• **YOUR TASK**:
Establish how many lines of the material below contain the string "koji". Return that number by itself.

• **AVAILABLE RECORDS**:
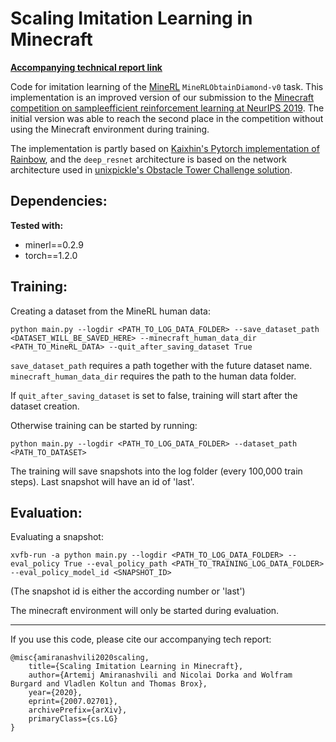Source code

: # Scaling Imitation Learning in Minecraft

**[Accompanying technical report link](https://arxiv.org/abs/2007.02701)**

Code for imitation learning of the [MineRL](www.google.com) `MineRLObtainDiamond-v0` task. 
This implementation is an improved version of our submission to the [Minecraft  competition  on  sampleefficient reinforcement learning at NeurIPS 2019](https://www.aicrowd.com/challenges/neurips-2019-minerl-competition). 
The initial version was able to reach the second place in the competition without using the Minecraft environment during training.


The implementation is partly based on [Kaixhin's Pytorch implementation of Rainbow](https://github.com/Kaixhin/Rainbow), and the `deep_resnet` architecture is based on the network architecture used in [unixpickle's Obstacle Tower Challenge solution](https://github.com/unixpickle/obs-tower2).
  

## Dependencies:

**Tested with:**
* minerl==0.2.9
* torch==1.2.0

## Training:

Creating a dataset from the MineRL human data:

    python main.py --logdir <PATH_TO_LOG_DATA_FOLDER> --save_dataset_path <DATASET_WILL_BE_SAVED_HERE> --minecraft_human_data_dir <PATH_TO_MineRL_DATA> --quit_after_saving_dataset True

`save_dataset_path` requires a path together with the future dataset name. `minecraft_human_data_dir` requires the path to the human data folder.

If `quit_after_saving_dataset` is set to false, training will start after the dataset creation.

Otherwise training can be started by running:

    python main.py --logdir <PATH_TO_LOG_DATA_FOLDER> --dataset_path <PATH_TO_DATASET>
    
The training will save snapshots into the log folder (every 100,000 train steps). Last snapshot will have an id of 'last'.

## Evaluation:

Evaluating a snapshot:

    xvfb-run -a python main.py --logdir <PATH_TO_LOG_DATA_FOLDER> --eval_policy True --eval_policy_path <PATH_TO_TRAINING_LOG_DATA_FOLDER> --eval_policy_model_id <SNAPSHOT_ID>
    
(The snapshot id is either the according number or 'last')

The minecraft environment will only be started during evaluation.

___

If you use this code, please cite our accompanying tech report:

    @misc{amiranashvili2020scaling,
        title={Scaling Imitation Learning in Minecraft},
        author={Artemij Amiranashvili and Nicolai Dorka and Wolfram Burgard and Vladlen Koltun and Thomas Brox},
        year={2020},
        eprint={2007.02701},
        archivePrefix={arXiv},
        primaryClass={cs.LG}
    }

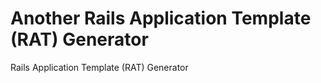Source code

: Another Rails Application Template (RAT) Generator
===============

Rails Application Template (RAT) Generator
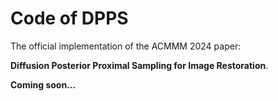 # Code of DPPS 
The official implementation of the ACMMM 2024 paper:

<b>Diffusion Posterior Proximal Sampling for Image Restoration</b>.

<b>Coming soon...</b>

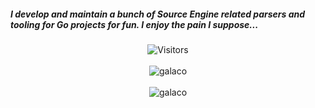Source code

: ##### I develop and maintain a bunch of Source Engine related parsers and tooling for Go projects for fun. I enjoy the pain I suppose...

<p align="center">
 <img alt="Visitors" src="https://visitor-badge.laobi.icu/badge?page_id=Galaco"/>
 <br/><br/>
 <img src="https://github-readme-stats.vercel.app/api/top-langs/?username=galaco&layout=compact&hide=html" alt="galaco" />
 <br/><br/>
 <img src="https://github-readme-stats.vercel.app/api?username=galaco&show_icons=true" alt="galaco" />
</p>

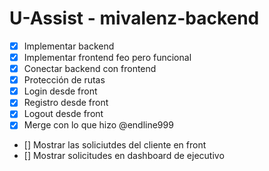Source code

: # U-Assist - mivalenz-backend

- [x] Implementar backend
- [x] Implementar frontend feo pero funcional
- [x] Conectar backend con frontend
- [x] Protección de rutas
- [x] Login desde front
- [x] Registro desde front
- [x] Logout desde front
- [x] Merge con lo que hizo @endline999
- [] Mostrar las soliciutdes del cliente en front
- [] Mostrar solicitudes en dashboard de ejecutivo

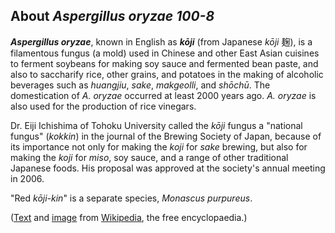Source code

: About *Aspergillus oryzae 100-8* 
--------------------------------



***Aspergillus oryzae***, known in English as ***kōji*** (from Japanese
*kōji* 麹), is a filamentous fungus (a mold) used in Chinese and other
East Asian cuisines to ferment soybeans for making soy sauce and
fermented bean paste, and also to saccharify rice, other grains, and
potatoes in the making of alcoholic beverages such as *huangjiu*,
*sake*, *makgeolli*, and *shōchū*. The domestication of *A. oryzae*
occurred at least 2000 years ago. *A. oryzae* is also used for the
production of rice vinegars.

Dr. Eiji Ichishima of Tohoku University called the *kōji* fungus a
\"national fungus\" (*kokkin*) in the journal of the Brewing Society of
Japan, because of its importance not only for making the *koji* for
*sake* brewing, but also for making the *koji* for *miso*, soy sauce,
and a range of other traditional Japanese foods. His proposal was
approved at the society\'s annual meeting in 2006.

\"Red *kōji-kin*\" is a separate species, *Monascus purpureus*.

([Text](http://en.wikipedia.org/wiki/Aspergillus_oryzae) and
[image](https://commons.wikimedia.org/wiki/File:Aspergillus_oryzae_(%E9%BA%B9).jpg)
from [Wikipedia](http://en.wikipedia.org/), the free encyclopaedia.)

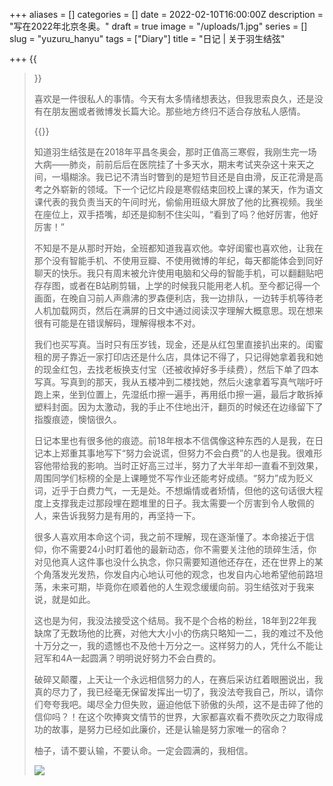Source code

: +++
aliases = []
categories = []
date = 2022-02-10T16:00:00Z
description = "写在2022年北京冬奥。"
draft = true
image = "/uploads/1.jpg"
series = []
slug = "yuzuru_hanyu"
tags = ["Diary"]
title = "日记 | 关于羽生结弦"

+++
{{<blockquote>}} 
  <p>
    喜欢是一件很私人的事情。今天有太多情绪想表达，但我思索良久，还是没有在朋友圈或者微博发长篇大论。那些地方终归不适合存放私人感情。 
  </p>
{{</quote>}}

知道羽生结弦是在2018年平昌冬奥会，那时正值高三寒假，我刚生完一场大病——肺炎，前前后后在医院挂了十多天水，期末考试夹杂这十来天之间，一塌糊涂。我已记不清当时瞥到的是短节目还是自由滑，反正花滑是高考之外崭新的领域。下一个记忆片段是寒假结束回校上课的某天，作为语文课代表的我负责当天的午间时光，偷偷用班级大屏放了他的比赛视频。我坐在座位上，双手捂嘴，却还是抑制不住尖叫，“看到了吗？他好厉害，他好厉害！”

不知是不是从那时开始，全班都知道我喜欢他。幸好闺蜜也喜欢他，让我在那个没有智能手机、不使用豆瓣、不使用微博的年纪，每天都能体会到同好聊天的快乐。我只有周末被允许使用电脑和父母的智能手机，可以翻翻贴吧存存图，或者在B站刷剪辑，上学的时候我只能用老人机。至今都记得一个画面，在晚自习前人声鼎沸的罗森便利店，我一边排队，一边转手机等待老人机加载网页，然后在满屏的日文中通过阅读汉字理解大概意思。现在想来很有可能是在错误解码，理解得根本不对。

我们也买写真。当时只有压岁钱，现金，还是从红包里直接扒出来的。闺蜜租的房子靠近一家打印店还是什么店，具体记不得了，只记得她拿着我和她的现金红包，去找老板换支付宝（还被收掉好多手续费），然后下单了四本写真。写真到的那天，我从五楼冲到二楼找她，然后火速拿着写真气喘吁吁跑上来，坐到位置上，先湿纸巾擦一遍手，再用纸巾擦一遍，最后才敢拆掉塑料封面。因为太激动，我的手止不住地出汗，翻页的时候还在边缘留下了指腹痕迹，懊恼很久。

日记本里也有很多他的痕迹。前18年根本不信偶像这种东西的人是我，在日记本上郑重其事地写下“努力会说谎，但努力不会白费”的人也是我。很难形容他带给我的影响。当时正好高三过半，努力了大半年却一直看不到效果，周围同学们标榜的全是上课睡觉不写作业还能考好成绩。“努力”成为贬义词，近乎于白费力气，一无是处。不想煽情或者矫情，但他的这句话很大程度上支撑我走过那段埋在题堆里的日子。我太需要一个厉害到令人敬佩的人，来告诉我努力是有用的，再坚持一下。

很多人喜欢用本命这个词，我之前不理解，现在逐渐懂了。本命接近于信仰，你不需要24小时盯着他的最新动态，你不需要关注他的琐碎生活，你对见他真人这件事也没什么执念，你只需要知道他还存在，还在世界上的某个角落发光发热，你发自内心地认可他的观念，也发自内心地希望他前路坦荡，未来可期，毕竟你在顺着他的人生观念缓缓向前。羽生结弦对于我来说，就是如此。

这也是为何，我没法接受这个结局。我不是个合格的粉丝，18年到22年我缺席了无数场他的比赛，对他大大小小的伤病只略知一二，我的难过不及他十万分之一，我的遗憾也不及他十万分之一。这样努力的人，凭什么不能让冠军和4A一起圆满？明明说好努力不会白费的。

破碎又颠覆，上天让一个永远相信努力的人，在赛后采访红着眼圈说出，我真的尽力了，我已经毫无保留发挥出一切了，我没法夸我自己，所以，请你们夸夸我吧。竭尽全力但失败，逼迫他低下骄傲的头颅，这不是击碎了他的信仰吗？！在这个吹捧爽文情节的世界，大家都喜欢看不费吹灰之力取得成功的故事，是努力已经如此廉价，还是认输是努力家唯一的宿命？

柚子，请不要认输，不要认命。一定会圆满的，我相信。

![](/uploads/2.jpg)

• **SOLUTION**:
2